* **Records for the exercise**:
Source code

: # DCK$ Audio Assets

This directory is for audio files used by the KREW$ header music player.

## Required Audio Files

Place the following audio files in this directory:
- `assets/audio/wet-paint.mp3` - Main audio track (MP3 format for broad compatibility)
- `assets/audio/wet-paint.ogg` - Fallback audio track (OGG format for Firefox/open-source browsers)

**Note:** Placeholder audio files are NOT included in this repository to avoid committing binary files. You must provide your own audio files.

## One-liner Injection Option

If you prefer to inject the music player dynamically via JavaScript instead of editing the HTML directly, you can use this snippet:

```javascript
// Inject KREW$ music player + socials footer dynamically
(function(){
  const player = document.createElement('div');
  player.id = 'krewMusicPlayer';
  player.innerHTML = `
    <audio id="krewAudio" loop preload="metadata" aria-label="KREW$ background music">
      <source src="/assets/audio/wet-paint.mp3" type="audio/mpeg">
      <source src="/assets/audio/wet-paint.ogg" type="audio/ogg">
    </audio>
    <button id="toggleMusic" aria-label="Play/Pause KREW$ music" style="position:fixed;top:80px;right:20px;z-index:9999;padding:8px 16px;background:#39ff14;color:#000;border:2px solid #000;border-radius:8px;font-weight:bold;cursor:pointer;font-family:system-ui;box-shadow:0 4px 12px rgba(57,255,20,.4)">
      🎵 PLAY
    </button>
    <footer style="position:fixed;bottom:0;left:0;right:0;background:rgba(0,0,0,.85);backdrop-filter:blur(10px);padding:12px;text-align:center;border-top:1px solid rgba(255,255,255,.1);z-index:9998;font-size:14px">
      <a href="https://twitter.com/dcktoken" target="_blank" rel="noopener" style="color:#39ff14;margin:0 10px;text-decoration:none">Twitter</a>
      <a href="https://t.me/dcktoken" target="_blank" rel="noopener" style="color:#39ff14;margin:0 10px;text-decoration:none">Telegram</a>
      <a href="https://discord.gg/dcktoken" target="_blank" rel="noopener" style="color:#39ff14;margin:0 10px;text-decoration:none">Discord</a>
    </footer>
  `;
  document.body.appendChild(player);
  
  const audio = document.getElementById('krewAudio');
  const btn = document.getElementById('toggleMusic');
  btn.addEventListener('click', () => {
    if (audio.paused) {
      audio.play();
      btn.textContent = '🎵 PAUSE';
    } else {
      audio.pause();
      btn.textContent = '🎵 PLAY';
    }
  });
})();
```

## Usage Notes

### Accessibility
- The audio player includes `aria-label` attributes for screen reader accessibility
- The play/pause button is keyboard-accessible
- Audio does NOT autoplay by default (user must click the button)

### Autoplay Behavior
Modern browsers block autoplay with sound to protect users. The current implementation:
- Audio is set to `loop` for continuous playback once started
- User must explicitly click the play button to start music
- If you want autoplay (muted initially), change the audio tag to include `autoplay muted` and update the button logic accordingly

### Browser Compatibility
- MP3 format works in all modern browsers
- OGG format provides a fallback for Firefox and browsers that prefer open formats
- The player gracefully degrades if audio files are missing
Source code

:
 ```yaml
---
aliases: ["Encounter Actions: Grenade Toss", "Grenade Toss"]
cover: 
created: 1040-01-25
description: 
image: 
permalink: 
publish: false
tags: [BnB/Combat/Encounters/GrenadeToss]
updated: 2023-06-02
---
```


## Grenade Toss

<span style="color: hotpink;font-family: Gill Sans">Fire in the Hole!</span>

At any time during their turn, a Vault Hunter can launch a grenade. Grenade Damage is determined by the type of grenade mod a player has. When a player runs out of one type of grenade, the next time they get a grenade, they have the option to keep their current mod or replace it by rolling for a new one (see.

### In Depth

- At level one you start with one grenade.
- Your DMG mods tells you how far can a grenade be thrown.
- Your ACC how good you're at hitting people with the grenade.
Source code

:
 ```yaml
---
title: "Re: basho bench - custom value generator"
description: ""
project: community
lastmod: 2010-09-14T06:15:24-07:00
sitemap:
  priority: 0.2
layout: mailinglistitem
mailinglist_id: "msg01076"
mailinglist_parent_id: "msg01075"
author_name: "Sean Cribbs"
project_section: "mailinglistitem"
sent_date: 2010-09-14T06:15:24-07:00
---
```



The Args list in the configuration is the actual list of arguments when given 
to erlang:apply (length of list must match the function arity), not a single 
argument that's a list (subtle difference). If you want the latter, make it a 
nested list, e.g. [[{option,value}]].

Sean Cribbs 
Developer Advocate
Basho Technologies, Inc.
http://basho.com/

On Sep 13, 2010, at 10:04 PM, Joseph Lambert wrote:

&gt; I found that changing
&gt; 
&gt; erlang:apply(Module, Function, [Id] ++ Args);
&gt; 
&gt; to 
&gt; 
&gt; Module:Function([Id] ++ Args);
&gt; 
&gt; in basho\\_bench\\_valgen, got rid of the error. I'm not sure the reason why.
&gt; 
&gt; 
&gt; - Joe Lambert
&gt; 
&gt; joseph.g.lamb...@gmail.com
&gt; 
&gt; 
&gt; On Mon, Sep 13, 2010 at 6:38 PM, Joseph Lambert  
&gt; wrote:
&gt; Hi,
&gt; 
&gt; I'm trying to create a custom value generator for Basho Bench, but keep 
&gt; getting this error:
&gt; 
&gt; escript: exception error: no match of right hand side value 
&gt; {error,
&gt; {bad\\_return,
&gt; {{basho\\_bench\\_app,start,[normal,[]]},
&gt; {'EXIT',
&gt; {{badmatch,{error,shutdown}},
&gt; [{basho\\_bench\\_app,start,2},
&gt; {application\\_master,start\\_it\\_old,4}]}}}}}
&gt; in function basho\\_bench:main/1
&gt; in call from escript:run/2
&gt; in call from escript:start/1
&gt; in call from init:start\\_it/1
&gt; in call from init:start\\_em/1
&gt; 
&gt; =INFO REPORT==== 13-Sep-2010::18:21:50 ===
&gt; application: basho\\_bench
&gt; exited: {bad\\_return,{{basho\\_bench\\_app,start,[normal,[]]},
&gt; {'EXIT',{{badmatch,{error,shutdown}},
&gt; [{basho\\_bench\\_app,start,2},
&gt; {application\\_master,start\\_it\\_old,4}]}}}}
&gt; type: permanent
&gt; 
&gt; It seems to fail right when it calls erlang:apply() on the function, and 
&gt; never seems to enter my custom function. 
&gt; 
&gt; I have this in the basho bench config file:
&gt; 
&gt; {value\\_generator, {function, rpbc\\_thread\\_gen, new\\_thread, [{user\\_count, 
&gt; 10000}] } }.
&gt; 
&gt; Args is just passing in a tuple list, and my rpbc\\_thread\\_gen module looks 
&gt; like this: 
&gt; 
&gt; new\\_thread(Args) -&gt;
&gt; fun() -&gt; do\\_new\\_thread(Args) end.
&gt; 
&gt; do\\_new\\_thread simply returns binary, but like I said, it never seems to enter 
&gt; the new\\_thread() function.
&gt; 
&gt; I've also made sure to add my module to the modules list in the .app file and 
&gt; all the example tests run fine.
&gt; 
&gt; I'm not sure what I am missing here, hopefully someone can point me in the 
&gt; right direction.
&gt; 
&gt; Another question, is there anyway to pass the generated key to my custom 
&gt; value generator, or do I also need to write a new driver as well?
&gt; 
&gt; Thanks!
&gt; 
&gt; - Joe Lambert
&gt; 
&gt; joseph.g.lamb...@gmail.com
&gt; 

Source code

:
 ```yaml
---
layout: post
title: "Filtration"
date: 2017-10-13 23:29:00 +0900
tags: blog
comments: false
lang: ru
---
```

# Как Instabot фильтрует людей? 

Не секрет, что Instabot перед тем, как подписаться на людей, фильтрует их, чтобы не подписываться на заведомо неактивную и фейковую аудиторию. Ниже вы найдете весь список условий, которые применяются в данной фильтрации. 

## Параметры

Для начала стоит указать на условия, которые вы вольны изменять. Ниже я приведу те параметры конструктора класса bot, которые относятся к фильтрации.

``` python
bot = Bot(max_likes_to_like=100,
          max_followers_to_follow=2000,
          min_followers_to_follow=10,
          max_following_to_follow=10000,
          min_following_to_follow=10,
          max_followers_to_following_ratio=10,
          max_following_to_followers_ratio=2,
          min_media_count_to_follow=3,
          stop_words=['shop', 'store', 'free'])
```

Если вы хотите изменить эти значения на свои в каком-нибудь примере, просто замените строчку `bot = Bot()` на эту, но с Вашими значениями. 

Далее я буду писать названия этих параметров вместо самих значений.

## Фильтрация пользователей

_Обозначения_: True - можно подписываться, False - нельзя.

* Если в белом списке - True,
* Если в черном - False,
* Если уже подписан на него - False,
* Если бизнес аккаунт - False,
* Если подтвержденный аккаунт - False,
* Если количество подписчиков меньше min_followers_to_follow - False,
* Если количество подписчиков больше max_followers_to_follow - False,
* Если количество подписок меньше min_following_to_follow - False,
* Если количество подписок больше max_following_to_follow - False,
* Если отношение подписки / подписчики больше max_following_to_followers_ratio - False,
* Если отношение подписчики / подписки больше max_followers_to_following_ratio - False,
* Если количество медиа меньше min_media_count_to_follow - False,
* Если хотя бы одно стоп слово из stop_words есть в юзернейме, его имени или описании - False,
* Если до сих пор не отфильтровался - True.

* **Task description**: In the entries above, the lines between the one holding "Если подтвержденный аккаунт" and the one holding "Если количество медиа", inclusive, are to be printed exactly as written, and those alone.

* **Exercise response**:
* Если подтвержденный аккаунт - False,
* Если количество подписчиков меньше min_followers_to_follow - False,
* Если количество подписчиков больше max_followers_to_follow - False,
* Если количество подписок меньше min_following_to_follow - False,
* Если количество подписок больше max_following_to_follow - False,
* Если отношение подписки / подписчики больше max_following_to_followers_ratio - False,
* Если отношение подписчики / подписки больше max_followers_to_following_ratio - False,
* Если количество медиа меньше min_media_count_to_follow - False,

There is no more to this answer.